▶ _PROBLEM TO WORK ON_
Filter the material, keeping only lines with the word "code".

▶ _STORED DATA_
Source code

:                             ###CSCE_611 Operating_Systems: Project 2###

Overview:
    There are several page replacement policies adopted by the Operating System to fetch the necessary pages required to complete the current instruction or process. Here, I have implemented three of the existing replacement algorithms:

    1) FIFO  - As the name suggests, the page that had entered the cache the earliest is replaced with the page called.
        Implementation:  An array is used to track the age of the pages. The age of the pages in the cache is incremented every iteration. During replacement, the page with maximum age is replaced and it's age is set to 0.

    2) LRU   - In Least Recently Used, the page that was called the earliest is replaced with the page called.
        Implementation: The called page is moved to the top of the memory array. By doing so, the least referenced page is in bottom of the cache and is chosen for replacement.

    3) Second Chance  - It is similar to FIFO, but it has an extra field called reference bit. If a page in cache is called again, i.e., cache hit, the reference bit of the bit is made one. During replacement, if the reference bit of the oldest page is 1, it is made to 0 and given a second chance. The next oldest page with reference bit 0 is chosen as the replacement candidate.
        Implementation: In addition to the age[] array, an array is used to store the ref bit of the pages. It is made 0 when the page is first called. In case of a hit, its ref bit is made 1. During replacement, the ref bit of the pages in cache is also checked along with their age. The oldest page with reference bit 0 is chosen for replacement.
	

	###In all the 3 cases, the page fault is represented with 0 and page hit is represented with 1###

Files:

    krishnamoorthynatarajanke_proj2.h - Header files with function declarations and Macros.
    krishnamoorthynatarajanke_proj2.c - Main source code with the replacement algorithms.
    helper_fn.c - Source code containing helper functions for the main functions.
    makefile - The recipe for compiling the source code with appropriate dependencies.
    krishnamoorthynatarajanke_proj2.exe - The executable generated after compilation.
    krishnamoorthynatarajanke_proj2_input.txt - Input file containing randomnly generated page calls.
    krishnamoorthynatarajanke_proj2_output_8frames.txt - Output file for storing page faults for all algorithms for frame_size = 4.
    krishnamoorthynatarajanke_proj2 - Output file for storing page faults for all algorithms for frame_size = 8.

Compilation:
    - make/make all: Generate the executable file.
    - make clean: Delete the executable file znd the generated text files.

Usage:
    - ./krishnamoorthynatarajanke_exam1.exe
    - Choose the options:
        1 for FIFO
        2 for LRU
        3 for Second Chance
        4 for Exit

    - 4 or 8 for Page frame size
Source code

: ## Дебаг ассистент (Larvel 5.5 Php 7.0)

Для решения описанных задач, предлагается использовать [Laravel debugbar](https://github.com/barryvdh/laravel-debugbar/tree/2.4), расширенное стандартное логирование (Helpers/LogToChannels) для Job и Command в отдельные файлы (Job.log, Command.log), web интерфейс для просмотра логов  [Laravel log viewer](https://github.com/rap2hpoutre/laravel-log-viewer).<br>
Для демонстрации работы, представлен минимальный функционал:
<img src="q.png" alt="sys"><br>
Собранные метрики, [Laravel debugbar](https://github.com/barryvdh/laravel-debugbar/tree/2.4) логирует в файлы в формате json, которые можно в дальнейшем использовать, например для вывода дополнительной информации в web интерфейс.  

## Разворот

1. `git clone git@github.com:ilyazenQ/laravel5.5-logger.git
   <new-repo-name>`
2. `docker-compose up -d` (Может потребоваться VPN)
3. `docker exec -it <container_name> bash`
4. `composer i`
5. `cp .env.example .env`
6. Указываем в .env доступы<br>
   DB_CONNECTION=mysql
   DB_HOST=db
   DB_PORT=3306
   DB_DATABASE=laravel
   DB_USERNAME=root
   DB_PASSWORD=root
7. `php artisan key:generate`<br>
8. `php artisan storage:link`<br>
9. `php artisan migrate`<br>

▶ _ANSWER BOX_
Source code
    krishnamoorthynatarajanke_proj2.c - Main source code with the replacement algorithms.
    helper_fn.c - Source code containing helper functions for the main functions.
    makefile - The recipe for compiling the source code with appropriate dependencies.
Source code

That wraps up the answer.